“I’m just a girl”, while maybe one of the internet’s most annoying excuses for stupidity, really struck British fashion designer Ashley Williams a bit deeper. Known for her kitschy and playful designs, her Spring/Summer 2025 Ready to Wear collection that debuted at London Fashion Week came as no surprise to brand followers. Entitled “The Cycle Repeats”, the show told a lighthearted story of growth, (quite literally) and spiritually.
As a less established brand, it was crucial to deliver a comprehensive experience that captures the essence of what the show should evoke. With such a blank runway space, selection of music was essential. Of course opening with the princess (queen) of teen pop was the only option. Someone who knows what it is like to be treated as though she is incapable. As Britney Spears’ “Overprotected” filled the room with nostalgia, the first model strutted down in a bunny print onesie with shoulder pads to accompany the otherwise minimal design. Oh, baby, baby.

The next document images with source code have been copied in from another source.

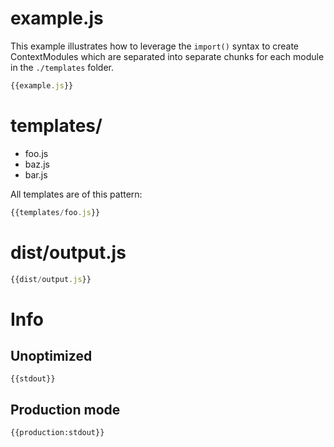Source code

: # example.js

This example illustrates how to leverage the `import()` syntax to create ContextModules which are separated into separate chunks for each module in the `./templates` folder.

``` javascript
{{example.js}}
```

# templates/

* foo.js
* baz.js
* bar.js

All templates are of this pattern:

``` javascript
{{templates/foo.js}}
```

# dist/output.js

``` javascript
{{dist/output.js}}
```

# Info

## Unoptimized

```
{{stdout}}
```

## Production mode

```
{{production:stdout}}
```
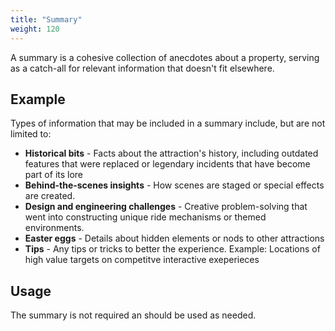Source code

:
 ```yaml
---
title: "Summary"
weight: 120
---
```


A summary is a cohesive collection of anecdotes about a property, serving as a catch-all for relevant information that doesn't fit elsewhere.

## Example

Types of information that may be included in a summary include, but are not limited to:

* **Historical bits** - Facts about the attraction's history, including outdated features that were replaced or legendary incidents that have become part of its lore
* **Behind-the-scenes insights** -  How scenes are staged or special effects are created.
* **Design and engineering challenges** -  Creative problem-solving that went into constructing unique ride mechanisms or themed environments.
* **Easter eggs** - Details about hidden elements or nods to other attractions
* **Tips** - Any tips or tricks to better the experience. Example: Locations of high value targets on competitve interactive exeperieces

## Usage
The summary is not required an should be used as needed.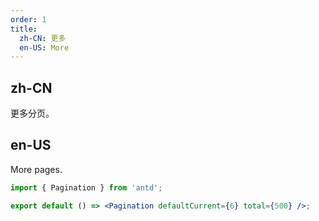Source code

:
 ```yaml
---
order: 1
title:
  zh-CN: 更多
  en-US: More
---
```


## zh-CN

更多分页。

## en-US

More pages.

```jsx
import { Pagination } from 'antd';

export default () => <Pagination defaultCurrent={6} total={500} />;
```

Backstage, Williams explains the main inspiration for the collection was “exploring different parts of yourself, different ways in which you show up in the world”. The show takes us on a journey of self actualization and creation, taking us from “emotionally immature” to “fully functioning”.
Moving on from the bunny print for adult babies, to a more compelling pistol print for the feminine assassins of the world. A standout look being an oversized white draped ensemble with hidden gun imprints and a baseball cap labeling the model “happiest girl in the world” with gory bullet holes for some bling of course. The transition felt like the realization of the real world hitting a once innocent minded being. You can only stay oblivious for so long, and yet society still expects a smile. It brings into view the tie between the title, “The Cycle Repeats”, and collection. The cycle of life perhaps Williams is unpacking. A deep exploration of oneself and then how oneself interacts with the outside world. This theme feels almost a world wide phenomenon realization as we were all hit with Poor Things, a much heavier piece of art on the conversation, earlier in the year.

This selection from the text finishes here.